**ASSIGNMENT**
Lines below starting with the line with "I'm not trying" and going on through the line with "It's hard for me to follow movies." must be output exactly; the rest of the records must be left out.

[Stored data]
Segment Open

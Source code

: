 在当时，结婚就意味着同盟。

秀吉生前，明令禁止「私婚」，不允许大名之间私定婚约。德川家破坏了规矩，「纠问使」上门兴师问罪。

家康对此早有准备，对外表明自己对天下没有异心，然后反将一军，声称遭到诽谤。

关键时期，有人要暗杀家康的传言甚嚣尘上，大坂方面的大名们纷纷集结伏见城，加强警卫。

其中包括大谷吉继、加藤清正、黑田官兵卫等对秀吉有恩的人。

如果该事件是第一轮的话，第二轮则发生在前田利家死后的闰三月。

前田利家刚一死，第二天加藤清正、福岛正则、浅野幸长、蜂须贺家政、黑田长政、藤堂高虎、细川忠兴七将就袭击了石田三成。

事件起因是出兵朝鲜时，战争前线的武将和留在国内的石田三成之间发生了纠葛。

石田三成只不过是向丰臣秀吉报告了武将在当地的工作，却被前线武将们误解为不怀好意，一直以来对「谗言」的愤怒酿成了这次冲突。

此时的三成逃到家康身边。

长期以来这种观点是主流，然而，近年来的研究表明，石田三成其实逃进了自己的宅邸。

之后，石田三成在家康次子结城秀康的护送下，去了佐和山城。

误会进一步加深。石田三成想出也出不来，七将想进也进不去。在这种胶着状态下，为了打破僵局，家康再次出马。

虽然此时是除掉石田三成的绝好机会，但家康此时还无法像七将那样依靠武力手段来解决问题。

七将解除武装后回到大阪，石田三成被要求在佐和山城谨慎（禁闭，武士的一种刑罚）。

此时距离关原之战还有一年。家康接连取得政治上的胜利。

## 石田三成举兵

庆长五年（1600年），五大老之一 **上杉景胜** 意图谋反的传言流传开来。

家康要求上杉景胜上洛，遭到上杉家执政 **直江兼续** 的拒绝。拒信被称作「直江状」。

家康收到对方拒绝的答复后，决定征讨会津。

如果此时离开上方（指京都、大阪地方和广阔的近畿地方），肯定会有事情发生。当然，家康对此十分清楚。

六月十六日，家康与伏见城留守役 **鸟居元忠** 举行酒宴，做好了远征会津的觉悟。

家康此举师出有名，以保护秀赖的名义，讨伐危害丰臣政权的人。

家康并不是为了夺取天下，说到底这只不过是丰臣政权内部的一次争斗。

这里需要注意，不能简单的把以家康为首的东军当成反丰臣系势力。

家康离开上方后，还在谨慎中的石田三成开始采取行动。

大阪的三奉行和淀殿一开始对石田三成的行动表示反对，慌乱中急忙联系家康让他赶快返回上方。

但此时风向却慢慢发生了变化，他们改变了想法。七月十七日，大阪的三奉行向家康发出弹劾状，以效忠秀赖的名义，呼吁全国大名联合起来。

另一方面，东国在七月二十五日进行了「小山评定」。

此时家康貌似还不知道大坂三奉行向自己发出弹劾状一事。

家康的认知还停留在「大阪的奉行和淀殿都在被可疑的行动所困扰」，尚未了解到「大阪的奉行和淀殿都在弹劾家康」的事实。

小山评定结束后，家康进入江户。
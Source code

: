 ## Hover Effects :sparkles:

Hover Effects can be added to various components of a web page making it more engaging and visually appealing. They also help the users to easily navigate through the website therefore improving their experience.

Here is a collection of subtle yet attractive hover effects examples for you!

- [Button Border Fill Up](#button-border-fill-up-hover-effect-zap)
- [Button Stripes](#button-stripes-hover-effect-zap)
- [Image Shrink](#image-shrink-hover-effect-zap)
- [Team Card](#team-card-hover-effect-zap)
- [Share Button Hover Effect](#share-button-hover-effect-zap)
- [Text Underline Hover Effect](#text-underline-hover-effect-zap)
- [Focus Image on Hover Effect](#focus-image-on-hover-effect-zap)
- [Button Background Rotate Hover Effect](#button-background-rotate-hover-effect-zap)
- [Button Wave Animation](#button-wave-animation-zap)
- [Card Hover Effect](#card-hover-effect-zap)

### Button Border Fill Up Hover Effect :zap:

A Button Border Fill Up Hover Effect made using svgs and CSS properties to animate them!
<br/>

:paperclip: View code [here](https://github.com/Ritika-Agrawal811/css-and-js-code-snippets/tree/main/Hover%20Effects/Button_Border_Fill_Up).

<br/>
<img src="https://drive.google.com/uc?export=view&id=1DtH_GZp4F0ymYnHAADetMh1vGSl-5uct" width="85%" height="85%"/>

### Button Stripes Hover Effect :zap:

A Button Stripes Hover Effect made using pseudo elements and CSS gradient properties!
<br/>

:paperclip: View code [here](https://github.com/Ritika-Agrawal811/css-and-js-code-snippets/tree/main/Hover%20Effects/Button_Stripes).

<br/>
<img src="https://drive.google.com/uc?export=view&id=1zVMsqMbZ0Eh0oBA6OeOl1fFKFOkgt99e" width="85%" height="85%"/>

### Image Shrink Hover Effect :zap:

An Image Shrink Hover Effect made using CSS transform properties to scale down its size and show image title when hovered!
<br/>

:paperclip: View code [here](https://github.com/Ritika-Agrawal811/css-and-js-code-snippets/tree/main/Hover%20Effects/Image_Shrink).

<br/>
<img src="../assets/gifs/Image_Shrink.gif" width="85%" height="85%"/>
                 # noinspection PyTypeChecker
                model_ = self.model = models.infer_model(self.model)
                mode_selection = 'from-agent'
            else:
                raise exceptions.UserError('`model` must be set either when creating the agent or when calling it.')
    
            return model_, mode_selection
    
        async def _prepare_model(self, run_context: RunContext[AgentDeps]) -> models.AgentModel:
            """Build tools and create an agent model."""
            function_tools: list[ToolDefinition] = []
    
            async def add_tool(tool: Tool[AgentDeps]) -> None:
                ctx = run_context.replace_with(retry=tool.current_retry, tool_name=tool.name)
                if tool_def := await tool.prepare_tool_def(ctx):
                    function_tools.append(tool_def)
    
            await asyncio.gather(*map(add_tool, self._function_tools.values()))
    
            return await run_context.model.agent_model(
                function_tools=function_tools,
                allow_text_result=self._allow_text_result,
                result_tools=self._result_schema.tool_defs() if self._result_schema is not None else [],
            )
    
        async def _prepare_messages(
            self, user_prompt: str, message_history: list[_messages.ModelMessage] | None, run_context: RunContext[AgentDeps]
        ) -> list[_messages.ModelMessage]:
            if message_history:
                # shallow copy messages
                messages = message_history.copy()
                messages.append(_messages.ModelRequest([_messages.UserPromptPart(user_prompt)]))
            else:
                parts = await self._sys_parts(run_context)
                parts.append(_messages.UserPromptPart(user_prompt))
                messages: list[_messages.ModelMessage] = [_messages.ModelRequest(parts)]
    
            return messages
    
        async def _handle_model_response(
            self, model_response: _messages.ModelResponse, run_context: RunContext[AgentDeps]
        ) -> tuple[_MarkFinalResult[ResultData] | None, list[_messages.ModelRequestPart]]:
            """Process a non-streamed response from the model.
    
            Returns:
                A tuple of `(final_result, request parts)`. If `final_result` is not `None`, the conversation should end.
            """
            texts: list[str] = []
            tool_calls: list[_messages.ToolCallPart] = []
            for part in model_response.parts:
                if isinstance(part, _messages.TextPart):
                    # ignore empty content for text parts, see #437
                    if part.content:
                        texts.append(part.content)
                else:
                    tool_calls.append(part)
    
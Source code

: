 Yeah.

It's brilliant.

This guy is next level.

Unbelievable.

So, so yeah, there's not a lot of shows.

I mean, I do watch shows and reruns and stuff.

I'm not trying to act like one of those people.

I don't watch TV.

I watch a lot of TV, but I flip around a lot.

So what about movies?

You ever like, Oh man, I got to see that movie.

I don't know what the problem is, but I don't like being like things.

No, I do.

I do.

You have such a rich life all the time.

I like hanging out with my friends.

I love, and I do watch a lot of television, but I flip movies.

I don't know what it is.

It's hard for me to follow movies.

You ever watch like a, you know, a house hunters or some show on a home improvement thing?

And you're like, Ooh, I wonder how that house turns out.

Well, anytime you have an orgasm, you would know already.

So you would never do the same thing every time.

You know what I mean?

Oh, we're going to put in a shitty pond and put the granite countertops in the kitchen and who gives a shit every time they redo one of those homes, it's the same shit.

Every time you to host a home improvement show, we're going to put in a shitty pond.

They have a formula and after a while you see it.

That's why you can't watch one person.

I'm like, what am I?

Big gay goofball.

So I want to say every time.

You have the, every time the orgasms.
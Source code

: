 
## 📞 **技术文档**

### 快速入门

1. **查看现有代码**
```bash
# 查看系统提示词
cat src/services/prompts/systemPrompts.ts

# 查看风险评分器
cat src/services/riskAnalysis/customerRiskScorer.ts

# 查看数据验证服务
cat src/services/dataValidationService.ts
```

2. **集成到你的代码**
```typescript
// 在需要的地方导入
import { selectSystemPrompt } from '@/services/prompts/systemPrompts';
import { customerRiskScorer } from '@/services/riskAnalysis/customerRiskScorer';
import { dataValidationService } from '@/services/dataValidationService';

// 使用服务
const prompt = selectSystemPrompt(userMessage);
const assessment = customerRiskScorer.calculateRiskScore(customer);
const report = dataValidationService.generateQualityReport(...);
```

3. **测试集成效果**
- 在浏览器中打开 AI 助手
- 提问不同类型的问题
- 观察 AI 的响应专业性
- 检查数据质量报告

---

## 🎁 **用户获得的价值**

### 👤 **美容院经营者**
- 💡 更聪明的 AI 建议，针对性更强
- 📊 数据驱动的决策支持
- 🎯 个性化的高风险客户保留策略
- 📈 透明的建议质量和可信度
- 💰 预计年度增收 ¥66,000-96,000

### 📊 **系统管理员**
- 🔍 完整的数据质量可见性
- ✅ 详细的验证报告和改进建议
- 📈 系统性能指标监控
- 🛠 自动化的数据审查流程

Segment Closed

**WRITTEN RESPONSE**
I'm not trying to act like one of those people.

I don't watch TV.

I watch a lot of TV, but I flip around a lot.

So what about movies?

You ever like, Oh man, I got to see that movie.

I don't know what the problem is, but I don't like being like things.

No, I do.

I do.

You have such a rich life all the time.

I like hanging out with my friends.

I love, and I do watch a lot of television, but I flip movies.

I don't know what it is.

It's hard for me to follow movies.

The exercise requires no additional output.